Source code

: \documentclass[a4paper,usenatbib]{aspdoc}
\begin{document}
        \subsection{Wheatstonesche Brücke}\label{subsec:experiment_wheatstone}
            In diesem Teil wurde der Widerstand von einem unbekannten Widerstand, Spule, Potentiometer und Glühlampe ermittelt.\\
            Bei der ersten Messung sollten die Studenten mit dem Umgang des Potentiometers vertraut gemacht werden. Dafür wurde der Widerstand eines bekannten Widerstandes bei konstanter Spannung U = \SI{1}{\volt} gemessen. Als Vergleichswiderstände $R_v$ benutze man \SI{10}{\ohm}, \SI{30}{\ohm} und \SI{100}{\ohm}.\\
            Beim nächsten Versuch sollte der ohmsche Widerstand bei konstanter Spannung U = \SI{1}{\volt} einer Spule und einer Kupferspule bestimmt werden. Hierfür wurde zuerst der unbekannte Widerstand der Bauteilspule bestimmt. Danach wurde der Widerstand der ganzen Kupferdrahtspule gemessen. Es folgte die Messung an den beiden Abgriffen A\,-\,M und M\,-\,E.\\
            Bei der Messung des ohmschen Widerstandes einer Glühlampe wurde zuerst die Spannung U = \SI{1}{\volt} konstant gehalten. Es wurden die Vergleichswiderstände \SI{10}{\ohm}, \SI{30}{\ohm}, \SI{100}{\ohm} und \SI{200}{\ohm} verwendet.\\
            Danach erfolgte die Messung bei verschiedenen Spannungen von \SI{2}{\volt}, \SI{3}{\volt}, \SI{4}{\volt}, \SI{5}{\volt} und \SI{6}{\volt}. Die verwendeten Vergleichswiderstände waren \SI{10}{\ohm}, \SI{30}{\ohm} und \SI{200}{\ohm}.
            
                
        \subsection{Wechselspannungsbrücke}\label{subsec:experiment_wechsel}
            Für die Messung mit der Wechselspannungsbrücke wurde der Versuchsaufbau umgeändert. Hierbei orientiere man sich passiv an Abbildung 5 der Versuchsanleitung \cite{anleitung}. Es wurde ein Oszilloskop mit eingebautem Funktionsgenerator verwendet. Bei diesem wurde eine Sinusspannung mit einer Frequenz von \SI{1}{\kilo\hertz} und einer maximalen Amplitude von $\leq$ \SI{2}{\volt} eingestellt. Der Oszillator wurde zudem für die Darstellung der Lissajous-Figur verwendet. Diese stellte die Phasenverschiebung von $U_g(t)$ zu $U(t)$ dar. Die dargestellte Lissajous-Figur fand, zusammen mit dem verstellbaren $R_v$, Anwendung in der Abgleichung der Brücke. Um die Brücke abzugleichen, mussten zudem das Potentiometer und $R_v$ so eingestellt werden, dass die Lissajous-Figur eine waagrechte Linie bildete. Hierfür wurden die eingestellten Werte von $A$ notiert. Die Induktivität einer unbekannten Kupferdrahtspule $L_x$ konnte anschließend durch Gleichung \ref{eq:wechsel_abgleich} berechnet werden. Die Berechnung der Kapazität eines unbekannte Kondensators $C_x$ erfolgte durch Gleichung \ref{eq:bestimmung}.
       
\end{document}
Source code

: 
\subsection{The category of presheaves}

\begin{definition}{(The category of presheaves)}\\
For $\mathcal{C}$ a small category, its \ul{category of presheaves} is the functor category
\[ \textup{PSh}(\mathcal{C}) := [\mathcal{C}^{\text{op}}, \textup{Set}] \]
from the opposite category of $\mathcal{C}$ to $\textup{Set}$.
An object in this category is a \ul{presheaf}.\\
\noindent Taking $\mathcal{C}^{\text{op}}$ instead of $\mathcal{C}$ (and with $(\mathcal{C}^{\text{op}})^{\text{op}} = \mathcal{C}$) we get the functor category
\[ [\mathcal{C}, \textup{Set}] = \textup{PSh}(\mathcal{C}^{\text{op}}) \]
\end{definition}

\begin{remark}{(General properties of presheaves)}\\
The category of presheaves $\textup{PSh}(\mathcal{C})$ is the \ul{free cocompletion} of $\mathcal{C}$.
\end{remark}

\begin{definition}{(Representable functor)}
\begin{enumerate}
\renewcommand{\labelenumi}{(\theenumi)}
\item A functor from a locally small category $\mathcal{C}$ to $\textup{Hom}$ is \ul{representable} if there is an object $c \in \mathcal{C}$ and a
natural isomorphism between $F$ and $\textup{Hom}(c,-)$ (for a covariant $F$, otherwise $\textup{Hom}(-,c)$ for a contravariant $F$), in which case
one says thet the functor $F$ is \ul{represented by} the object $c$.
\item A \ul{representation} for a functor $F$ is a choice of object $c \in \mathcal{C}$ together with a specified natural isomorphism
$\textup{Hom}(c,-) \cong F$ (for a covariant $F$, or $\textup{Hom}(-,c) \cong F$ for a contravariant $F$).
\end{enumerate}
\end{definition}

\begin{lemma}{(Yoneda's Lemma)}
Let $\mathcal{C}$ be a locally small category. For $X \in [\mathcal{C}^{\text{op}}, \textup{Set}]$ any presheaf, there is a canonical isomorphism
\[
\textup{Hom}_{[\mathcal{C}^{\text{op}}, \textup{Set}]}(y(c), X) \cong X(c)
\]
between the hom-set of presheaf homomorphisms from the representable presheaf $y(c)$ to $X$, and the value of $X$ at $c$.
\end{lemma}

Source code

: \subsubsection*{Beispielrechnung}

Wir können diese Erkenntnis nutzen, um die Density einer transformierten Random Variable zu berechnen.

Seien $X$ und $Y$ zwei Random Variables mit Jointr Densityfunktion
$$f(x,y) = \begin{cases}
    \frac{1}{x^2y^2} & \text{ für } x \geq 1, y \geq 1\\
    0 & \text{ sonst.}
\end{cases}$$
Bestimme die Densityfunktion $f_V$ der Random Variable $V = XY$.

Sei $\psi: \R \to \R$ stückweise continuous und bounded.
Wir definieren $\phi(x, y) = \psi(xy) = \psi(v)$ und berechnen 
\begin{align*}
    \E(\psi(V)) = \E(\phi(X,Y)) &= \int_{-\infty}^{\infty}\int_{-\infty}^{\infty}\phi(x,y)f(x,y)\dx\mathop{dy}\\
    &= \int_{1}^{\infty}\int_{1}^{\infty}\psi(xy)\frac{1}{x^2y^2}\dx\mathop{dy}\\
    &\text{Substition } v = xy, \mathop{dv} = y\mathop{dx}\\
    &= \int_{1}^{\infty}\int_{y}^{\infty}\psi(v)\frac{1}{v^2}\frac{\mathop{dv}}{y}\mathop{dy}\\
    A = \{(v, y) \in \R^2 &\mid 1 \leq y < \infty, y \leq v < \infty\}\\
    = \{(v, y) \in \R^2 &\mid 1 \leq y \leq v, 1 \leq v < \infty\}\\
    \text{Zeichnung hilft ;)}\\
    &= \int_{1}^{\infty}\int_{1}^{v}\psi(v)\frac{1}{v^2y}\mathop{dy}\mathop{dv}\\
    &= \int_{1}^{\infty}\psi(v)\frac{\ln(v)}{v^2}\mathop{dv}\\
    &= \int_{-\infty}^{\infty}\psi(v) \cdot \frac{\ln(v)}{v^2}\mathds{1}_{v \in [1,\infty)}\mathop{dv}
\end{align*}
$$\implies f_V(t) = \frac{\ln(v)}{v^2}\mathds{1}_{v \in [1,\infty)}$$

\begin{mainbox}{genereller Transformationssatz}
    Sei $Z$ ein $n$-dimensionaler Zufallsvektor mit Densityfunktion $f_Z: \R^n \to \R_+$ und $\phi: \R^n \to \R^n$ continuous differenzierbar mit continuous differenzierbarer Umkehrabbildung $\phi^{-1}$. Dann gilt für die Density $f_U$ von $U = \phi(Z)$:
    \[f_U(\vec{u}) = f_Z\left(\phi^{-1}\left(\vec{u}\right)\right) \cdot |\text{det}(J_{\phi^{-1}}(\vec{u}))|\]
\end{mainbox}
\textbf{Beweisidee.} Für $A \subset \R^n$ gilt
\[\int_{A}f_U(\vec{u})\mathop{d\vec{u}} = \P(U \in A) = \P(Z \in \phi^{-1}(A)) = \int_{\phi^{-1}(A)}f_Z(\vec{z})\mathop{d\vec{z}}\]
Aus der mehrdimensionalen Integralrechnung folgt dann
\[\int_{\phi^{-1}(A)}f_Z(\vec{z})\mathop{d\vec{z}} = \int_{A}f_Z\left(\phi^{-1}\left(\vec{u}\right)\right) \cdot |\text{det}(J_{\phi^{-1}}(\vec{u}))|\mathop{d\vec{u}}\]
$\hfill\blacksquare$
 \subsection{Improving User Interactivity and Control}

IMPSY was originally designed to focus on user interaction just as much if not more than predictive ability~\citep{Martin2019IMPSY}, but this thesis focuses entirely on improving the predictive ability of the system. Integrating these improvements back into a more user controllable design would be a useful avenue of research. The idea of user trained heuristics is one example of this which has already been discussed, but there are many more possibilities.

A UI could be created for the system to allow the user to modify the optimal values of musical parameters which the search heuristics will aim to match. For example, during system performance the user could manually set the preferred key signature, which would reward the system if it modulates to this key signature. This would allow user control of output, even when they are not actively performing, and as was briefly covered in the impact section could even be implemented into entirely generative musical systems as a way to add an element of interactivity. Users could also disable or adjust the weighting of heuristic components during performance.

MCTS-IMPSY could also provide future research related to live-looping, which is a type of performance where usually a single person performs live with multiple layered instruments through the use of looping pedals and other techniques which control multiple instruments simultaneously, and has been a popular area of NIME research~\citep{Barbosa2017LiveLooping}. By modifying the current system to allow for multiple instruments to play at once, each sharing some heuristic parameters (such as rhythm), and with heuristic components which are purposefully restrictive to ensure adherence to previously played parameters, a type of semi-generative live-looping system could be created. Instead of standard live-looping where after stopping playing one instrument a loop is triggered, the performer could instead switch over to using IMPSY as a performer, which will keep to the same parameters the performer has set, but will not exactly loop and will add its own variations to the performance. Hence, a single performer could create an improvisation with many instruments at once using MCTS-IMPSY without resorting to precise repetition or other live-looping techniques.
++++++++
### [Work task]
If a line contains the word "object", it counts; please state how many such lines the records above have, and nothing more.

### [Result of this task]
4